- **Requirement**:
Apart from the images, reproduce all of the data word for word.

- **Supplied material**:
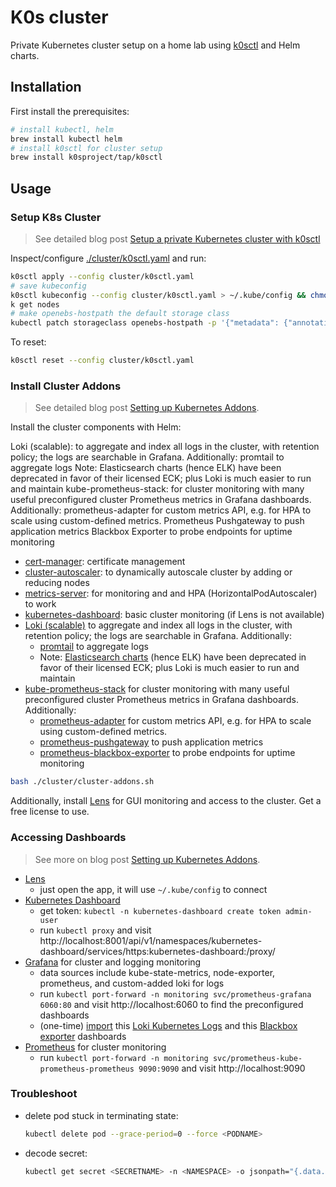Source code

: # K0s cluster

Private Kubernetes cluster setup on a home lab using [k0sctl](https://github.com/k0sproject/k0sctl) and Helm charts.

## Installation

First install the prerequisites:

```bash
# install kubectl, helm
brew install kubectl helm
# install k0sctl for cluster setup
brew install k0sproject/tap/k0sctl
```

## Usage

### Setup K8s Cluster

> See detailed blog post [Setup a private Kubernetes cluster with k0sctl](https://kengz.gitbook.io/blog/setting-up-a-private-kubernetes-cluster-with-k0sctl)

Inspect/configure [./cluster/k0sctl.yaml](./cluster/k0sctl.yaml) and run:

```bash
k0sctl apply --config cluster/k0sctl.yaml
# save kubeconfig
k0sctl kubeconfig --config cluster/k0sctl.yaml > ~/.kube/config && chmod go-r ~/.kube/config
k get nodes
# make openebs-hostpath the default storage class
kubectl patch storageclass openebs-hostpath -p '{"metadata": {"annotations":{"storageclass.kubernetes.io/is-default-class":"true"}}}'
```

To reset:

```bash
k0sctl reset --config cluster/k0sctl.yaml
```

### Install Cluster Addons

> See detailed blog post [Setting up Kubernetes Addons](https://kengz.gitbook.io/blog/setting-up-kubernetes-addons).

Install the cluster components with Helm:

Loki (scalable): to aggregate and index all logs in the cluster, with retention policy; the logs are searchable in Grafana. Additionally:
promtail to aggregate logs
Note: Elasticsearch charts (hence ELK) have been deprecated in favor of their licensed ECK; plus Loki is much easier to run and maintain
kube-prometheus-stack: for cluster monitoring with many useful preconfigured cluster Prometheus metrics in Grafana dashboards. Additionally:
prometheus-adapter for custom metrics API, e.g. for HPA to scale using custom-defined metrics.
Prometheus Pushgateway to push application metrics
Blackbox Exporter to probe endpoints for uptime monitoring

- [cert-manager](https://cert-manager.io/docs/installation/helm/): certificate management
- [cluster-autoscaler](https://github.com/kubernetes/autoscaler/tree/master/cluster-autoscaler): to dynamically autoscale cluster by adding or reducing nodes
- [metrics-server](https://github.com/kubernetes-sigs/metrics-server/tree/master/charts/metrics-server): for monitoring and and HPA (HorizontalPodAutoscaler) to work
- [kubernetes-dashboard](https://github.com/kubernetes/dashboard#access): basic cluster monitoring (if Lens is not available)
- [Loki (scalable)](https://github.com/grafana/loki/tree/main/production/helm/loki) to aggregate and index all logs in the cluster, with retention policy; the logs are searchable in Grafana. Additionally:
  - [promtail](https://grafana.com/docs/loki/latest/clients/promtail/) to aggregate logs
  - Note: [Elasticsearch charts](https://github.com/elastic/helm-charts) (hence ELK) have been deprecated in favor of their licensed ECK; plus Loki is much easier to run and maintain
- [kube-prometheus-stack](https://github.com/prometheus-community/helm-charts/tree/main/charts/kube-prometheus-stack) for cluster monitoring with many useful preconfigured cluster Prometheus metrics in Grafana dashboards. Additionally:
  - [prometheus-adapter](https://github.com/prometheus-community/helm-charts/tree/main/charts/prometheus-adapter) for custom metrics API, e.g. for HPA to scale using custom-defined metrics.
  - [prometheus-pushgateway](https://github.com/prometheus-community/helm-charts/tree/main/charts/prometheus-pushgateway) to push application metrics
  - [prometheus-blackbox-exporter](https://github.com/prometheus-community/helm-charts/tree/main/charts/prometheus-blackbox-exporter) to probe endpoints for uptime monitoring

```bash
bash ./cluster/cluster-addons.sh
```

Additionally, install [Lens](https://k8slens.dev) for GUI monitoring and access to the cluster. Get a free license to use.

### Accessing Dashboards

> See more on blog post [Setting up Kubernetes Addons](https://kengz.gitbook.io/blog/setting-up-kubernetes-addons).

- [Lens](https://k8slens.dev)
  - just open the app, it will use `~/.kube/config` to connect
- [Kubernetes Dashboard](https://github.com/kubernetes/dashboard#access)
  - get token: `kubectl -n kubernetes-dashboard create token admin-user`
  - run `kubectl proxy` and visit http://localhost:8001/api/v1/namespaces/kubernetes-dashboard/services/https:kubernetes-dashboard:/proxy/
- [Grafana](https://github.com/prometheus-community/helm-charts/tree/main/charts/kube-prometheus-stack) for cluster and logging monitoring
  - data sources include kube-state-metrics, node-exporter, prometheus, and custom-added loki for logs
  - run `kubectl port-forward -n monitoring svc/prometheus-grafana 6060:80` and visit http://localhost:6060 to find the preconfigured dashboards
  - (one-time) [import](https://grafana.com/docs/grafana/latest/dashboards/manage-dashboards/#import-a-dashboard) this [Loki Kubernetes Logs](https://grafana.com/grafana/dashboards/15141-kubernetes-service-logs/) and this [Blackbox exporter](https://grafana.com/grafana/dashboards/7587-prometheus-blackbox-exporter/) dashboards
- [Prometheus](https://github.com/prometheus-community/helm-charts/tree/main/charts/kube-prometheus-stack) for cluster monitoring
  - run `kubectl port-forward -n monitoring svc/prometheus-kube-prometheus-prometheus 9090:9090` and visit http://localhost:9090

### Troubleshoot

- delete pod stuck in terminating state:
  ```bash
  kubectl delete pod --grace-period=0 --force <PODNAME>
  ```
- decode secret:
  ```bash
  kubectl get secret <SECRETNAME> -n <NAMESPACE> -o jsonpath="{.data.admin-password}" | base64 --decode ; echo
  ```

- **Output for this exercise**:
Source code

: # K0s cluster

Private Kubernetes cluster setup on a home lab using [k0sctl](https://github.com/k0sproject/k0sctl) and Helm charts.

## Installation

First install the prerequisites:

```bash
# install kubectl, helm
brew install kubectl helm
# install k0sctl for cluster setup
brew install k0sproject/tap/k0sctl
```

## Usage

### Setup K8s Cluster

> See detailed blog post [Setup a private Kubernetes cluster with k0sctl](https://kengz.gitbook.io/blog/setting-up-a-private-kubernetes-cluster-with-k0sctl)

Inspect/configure [./cluster/k0sctl.yaml](./cluster/k0sctl.yaml) and run:

```bash
k0sctl apply --config cluster/k0sctl.yaml
# save kubeconfig
k0sctl kubeconfig --config cluster/k0sctl.yaml > ~/.kube/config && chmod go-r ~/.kube/config
k get nodes
# make openebs-hostpath the default storage class
kubectl patch storageclass openebs-hostpath -p '{"metadata": {"annotations":{"storageclass.kubernetes.io/is-default-class":"true"}}}'
```

To reset:

```bash
k0sctl reset --config cluster/k0sctl.yaml
```

### Install Cluster Addons

> See detailed blog post [Setting up Kubernetes Addons](https://kengz.gitbook.io/blog/setting-up-kubernetes-addons).

Install the cluster components with Helm:

Loki (scalable): to aggregate and index all logs in the cluster, with retention policy; the logs are searchable in Grafana. Additionally:
promtail to aggregate logs
Note: Elasticsearch charts (hence ELK) have been deprecated in favor of their licensed ECK; plus Loki is much easier to run and maintain
kube-prometheus-stack: for cluster monitoring with many useful preconfigured cluster Prometheus metrics in Grafana dashboards. Additionally:
prometheus-adapter for custom metrics API, e.g. for HPA to scale using custom-defined metrics.
Prometheus Pushgateway to push application metrics
Blackbox Exporter to probe endpoints for uptime monitoring

- [cert-manager](https://cert-manager.io/docs/installation/helm/): certificate management
- [cluster-autoscaler](https://github.com/kubernetes/autoscaler/tree/master/cluster-autoscaler): to dynamically autoscale cluster by adding or reducing nodes
- [metrics-server](https://github.com/kubernetes-sigs/metrics-server/tree/master/charts/metrics-server): for monitoring and and HPA (HorizontalPodAutoscaler) to work
- [kubernetes-dashboard](https://github.com/kubernetes/dashboard#access): basic cluster monitoring (if Lens is not available)
- [Loki (scalable)](https://github.com/grafana/loki/tree/main/production/helm/loki) to aggregate and index all logs in the cluster, with retention policy; the logs are searchable in Grafana. Additionally:
  - [promtail](https://grafana.com/docs/loki/latest/clients/promtail/) to aggregate logs
  - Note: [Elasticsearch charts](https://github.com/elastic/helm-charts) (hence ELK) have been deprecated in favor of their licensed ECK; plus Loki is much easier to run and maintain
- [kube-prometheus-stack](https://github.com/prometheus-community/helm-charts/tree/main/charts/kube-prometheus-stack) for cluster monitoring with many useful preconfigured cluster Prometheus metrics in Grafana dashboards. Additionally:
  - [prometheus-adapter](https://github.com/prometheus-community/helm-charts/tree/main/charts/prometheus-adapter) for custom metrics API, e.g. for HPA to scale using custom-defined metrics.
  - [prometheus-pushgateway](https://github.com/prometheus-community/helm-charts/tree/main/charts/prometheus-pushgateway) to push application metrics
  - [prometheus-blackbox-exporter](https://github.com/prometheus-community/helm-charts/tree/main/charts/prometheus-blackbox-exporter) to probe endpoints for uptime monitoring

```bash
bash ./cluster/cluster-addons.sh
```

Additionally, install [Lens](https://k8slens.dev) for GUI monitoring and access to the cluster. Get a free license to use.

### Accessing Dashboards

> See more on blog post [Setting up Kubernetes Addons](https://kengz.gitbook.io/blog/setting-up-kubernetes-addons).

- [Lens](https://k8slens.dev)
  - just open the app, it will use `~/.kube/config` to connect
- [Kubernetes Dashboard](https://github.com/kubernetes/dashboard#access)
  - get token: `kubectl -n kubernetes-dashboard create token admin-user`
  - run `kubectl proxy` and visit http://localhost:8001/api/v1/namespaces/kubernetes-dashboard/services/https:kubernetes-dashboard:/proxy/
- [Grafana](https://github.com/prometheus-community/helm-charts/tree/main/charts/kube-prometheus-stack) for cluster and logging monitoring
  - data sources include kube-state-metrics, node-exporter, prometheus, and custom-added loki for logs
  - run `kubectl port-forward -n monitoring svc/prometheus-grafana 6060:80` and visit http://localhost:6060 to find the preconfigured dashboards
  - (one-time) [import](https://grafana.com/docs/grafana/latest/dashboards/manage-dashboards/#import-a-dashboard) this [Loki Kubernetes Logs](https://grafana.com/grafana/dashboards/15141-kubernetes-service-logs/) and this [Blackbox exporter](https://grafana.com/grafana/dashboards/7587-prometheus-blackbox-exporter/) dashboards
- [Prometheus](https://github.com/prometheus-community/helm-charts/tree/main/charts/kube-prometheus-stack) for cluster monitoring
  - run `kubectl port-forward -n monitoring svc/prometheus-kube-prometheus-prometheus 9090:9090` and visit http://localhost:9090

### Troubleshoot

- delete pod stuck in terminating state:
  ```bash
  kubectl delete pod --grace-period=0 --force <PODNAME>
  ```
- decode secret:
  ```bash
  kubectl get secret <SECRETNAME> -n <NAMESPACE> -o jsonpath="{.data.admin-password}" | base64 --decode ; echo
  ```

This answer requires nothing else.